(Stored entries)
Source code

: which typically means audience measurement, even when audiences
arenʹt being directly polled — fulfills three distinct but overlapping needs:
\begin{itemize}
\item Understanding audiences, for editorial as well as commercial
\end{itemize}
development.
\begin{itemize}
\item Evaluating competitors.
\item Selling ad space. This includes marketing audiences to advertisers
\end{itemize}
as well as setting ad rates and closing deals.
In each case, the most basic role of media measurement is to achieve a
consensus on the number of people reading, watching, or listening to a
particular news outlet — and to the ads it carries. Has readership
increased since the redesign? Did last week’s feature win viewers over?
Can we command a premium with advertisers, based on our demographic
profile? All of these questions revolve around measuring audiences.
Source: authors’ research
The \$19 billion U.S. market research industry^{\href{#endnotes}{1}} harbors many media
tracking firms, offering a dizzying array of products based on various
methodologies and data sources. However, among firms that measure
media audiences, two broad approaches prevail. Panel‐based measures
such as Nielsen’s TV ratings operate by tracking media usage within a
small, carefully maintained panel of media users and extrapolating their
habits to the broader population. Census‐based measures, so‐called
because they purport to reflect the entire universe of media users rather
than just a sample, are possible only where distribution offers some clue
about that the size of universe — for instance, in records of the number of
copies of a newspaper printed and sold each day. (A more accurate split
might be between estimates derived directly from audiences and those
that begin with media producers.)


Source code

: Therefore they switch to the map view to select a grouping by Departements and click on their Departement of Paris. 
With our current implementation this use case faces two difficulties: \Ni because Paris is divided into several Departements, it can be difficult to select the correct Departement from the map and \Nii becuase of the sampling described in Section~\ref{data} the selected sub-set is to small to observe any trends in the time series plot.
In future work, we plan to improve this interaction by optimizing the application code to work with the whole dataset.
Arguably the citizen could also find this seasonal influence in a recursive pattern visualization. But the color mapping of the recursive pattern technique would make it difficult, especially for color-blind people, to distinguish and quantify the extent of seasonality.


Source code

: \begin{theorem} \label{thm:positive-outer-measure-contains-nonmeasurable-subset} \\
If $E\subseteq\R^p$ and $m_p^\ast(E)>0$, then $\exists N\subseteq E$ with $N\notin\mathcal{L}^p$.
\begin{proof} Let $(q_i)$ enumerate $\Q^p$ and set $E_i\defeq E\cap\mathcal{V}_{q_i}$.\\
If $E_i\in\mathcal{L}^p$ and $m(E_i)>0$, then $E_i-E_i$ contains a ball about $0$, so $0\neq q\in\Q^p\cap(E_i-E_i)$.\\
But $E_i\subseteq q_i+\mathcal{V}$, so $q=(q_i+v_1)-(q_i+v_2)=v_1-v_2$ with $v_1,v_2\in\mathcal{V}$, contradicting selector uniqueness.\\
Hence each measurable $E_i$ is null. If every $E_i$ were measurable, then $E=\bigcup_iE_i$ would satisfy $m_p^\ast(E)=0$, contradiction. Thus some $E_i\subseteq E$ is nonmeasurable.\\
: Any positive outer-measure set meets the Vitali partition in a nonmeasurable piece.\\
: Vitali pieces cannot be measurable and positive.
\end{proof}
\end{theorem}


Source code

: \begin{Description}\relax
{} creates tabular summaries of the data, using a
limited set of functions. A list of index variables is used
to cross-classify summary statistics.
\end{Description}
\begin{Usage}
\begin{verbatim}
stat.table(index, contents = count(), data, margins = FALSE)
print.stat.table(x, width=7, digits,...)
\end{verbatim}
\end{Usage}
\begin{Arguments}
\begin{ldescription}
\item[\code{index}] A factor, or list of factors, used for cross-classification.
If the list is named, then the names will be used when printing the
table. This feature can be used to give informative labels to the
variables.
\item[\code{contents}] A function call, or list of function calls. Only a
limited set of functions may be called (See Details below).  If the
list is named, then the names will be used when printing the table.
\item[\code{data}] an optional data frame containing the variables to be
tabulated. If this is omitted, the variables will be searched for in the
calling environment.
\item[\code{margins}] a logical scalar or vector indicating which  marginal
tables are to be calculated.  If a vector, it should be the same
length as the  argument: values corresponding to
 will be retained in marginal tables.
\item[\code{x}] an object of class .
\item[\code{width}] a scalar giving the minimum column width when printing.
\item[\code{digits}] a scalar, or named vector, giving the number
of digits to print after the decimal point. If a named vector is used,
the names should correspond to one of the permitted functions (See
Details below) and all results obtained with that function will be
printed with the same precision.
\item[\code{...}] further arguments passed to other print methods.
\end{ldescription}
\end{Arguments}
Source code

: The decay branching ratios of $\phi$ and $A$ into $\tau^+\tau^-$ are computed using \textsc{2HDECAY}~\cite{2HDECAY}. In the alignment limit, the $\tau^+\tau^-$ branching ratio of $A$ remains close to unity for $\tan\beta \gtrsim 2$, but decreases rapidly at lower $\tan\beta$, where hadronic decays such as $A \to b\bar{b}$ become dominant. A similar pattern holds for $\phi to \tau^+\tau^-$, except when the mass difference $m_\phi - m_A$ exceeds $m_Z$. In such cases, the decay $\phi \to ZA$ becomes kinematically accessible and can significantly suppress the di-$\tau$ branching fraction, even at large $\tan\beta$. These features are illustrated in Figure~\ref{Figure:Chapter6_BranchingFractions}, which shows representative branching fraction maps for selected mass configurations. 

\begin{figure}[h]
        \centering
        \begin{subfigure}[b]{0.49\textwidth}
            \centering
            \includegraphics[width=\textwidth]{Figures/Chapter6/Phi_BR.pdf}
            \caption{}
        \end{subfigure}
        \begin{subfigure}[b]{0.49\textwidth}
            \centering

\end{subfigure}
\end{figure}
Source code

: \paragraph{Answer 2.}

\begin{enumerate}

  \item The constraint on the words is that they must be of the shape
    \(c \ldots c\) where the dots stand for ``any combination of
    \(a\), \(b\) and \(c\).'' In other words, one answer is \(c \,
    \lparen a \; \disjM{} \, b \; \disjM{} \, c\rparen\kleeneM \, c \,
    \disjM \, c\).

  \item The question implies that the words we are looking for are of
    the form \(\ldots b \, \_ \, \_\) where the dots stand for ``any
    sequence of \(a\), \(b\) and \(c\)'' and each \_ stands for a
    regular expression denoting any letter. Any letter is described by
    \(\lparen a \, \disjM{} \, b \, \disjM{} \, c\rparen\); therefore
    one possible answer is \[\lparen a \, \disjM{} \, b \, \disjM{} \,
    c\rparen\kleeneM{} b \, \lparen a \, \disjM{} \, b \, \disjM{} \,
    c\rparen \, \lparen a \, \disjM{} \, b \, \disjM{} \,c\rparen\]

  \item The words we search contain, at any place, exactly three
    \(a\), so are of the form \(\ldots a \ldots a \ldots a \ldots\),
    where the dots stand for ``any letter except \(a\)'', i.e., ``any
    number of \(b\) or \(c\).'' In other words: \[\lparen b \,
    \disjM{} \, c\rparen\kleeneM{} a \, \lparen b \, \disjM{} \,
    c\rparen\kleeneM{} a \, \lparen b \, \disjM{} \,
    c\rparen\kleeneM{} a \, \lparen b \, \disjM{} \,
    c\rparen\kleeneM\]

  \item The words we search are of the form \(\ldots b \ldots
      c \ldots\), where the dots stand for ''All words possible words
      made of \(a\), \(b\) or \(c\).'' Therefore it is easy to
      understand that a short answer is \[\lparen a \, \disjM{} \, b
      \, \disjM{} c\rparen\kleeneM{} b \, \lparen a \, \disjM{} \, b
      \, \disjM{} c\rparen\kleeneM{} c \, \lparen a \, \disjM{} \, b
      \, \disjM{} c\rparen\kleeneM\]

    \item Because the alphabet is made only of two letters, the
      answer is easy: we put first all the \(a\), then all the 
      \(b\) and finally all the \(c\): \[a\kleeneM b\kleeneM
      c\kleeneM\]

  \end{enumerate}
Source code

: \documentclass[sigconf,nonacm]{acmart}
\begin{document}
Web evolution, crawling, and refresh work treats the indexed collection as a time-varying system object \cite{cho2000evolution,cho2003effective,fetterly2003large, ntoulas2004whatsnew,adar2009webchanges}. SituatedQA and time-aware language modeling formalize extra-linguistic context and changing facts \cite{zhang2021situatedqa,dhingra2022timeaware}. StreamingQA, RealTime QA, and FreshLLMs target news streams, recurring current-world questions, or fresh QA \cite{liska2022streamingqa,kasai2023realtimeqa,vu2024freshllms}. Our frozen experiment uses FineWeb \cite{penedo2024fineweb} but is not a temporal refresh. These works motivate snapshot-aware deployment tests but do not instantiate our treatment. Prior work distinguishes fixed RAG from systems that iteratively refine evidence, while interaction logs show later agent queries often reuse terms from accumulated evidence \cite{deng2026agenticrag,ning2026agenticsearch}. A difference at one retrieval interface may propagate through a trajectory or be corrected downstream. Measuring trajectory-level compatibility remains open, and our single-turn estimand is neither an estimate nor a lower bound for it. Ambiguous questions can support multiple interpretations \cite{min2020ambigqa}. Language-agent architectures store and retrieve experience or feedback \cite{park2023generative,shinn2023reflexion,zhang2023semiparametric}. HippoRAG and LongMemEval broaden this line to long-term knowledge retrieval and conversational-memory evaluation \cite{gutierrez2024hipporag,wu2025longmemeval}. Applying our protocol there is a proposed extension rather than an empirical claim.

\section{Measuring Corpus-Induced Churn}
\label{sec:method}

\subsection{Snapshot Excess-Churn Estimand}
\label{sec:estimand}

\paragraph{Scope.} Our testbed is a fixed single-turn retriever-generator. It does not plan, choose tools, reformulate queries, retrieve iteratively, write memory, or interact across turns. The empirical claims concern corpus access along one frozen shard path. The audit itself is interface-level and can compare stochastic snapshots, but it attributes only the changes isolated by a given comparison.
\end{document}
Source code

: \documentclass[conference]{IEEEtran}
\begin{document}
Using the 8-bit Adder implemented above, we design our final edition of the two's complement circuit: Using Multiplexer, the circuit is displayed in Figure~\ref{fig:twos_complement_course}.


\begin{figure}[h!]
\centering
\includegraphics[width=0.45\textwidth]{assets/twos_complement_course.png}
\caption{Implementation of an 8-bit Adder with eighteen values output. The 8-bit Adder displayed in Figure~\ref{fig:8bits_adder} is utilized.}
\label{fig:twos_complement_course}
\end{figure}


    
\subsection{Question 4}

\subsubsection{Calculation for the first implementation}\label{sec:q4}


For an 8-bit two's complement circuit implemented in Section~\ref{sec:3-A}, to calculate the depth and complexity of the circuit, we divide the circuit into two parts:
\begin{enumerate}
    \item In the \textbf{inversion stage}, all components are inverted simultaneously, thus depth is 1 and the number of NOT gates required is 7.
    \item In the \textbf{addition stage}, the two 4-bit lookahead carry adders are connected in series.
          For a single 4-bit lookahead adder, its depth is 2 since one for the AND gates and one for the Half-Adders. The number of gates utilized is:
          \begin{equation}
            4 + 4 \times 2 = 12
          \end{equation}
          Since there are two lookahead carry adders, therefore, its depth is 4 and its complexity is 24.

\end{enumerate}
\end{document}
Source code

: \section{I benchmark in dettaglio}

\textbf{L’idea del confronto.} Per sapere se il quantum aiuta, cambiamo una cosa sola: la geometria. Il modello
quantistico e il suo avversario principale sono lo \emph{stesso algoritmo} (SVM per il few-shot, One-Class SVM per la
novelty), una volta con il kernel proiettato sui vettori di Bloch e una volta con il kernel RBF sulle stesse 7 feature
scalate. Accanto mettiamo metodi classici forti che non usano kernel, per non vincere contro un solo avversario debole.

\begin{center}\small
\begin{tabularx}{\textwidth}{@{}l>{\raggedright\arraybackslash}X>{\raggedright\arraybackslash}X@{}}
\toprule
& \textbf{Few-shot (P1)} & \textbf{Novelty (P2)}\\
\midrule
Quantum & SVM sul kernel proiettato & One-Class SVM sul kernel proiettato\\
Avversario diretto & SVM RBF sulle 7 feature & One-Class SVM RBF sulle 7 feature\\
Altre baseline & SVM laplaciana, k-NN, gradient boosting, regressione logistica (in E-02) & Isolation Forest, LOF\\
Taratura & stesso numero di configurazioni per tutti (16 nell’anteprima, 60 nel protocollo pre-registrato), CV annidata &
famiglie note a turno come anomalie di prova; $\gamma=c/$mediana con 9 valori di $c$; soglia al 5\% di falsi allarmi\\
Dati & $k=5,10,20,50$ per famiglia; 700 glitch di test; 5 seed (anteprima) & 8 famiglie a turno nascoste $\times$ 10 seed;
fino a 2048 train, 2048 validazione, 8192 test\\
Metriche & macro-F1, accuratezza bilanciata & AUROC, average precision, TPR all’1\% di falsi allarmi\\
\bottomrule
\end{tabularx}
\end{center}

**Problem requirements**
Set down nothing but the lines from the one containing "Avversario diretto &" through the final line above, exactly as written.

**Response to the task**
Avversario diretto & SVM RBF sulle 7 feature & One-Class SVM RBF sulle 7 feature\\
Altre baseline & SVM laplaciana, k-NN, gradient boosting, regressione logistica (in E-02) & Isolation Forest, LOF\\
Taratura & stesso numero di configurazioni per tutti (16 nell’anteprima, 60 nel protocollo pre-registrato), CV annidata &
famiglie note a turno come anomalie di prova; $\gamma=c/$mediana con 9 valori di $c$; soglia al 5\% di falsi allarmi\\
Dati & $k=5,10,20,50$ per famiglia; 700 glitch di test; 5 seed (anteprima) & 8 famiglie a turno nascoste $\times$ 10 seed;
fino a 2048 train, 2048 validazione, 8192 test\\
Metriche & macro-F1, accuratezza bilanciata & AUROC, average precision, TPR all’1\% di falsi allarmi\\
\bottomrule
\end{tabularx}
\end{center}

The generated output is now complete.